* **WHAT YOU ARE ASKED TO DO**
Examine each line of the data, and copy the ones containing "there".
[Opening INFORMATION section]
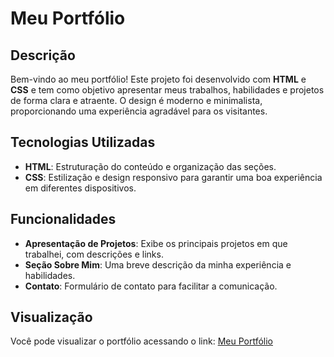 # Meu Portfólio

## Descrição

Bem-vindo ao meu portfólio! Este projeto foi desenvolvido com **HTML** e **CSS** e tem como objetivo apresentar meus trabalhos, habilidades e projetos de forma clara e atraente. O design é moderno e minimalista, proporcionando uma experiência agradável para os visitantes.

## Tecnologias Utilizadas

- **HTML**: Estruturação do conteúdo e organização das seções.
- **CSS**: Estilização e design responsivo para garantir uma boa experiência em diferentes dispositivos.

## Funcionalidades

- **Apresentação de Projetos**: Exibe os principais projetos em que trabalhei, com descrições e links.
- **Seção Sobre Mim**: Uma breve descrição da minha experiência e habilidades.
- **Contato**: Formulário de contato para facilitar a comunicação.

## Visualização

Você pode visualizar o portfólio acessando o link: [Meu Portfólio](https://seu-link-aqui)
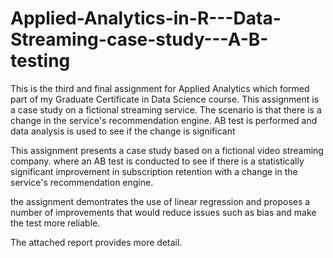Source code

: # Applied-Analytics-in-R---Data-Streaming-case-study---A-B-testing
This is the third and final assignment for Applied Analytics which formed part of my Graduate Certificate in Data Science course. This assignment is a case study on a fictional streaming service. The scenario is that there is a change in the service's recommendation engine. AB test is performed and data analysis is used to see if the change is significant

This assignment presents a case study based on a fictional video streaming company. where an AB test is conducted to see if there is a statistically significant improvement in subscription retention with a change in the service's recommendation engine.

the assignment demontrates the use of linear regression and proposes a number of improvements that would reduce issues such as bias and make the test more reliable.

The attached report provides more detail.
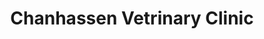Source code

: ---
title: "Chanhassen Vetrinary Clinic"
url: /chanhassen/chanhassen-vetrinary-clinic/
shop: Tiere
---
[Closing INFORMATION section]
[Opening INFORMATION section]
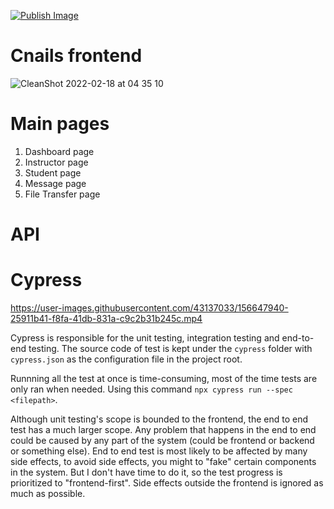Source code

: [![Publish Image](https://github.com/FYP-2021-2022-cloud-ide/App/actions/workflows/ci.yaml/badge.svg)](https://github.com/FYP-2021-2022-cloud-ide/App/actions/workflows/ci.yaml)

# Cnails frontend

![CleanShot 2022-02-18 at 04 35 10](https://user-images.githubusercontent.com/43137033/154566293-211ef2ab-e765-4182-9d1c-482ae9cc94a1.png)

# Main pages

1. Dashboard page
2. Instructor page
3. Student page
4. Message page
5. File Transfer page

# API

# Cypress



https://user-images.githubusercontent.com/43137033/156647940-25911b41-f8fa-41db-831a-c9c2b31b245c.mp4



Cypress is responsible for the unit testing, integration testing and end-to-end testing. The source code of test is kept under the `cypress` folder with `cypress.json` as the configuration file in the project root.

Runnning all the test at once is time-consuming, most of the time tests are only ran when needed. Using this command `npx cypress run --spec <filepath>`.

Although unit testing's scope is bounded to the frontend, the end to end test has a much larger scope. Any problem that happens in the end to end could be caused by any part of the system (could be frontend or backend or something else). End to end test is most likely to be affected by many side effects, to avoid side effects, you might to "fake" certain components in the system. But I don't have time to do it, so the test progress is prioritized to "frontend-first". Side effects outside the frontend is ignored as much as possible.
[Closing INFORMATION section]
* **SOLUTION**
This is the third and final assignment for Applied Analytics which formed part of my Graduate Certificate in Data Science course. This assignment is a case study on a fictional streaming service. The scenario is that there is a change in the service's recommendation engine. AB test is performed and data analysis is used to see if the change is significant
This assignment presents a case study based on a fictional video streaming company. where an AB test is conducted to see if there is a statistically significant improvement in subscription retention with a change in the service's recommendation engine.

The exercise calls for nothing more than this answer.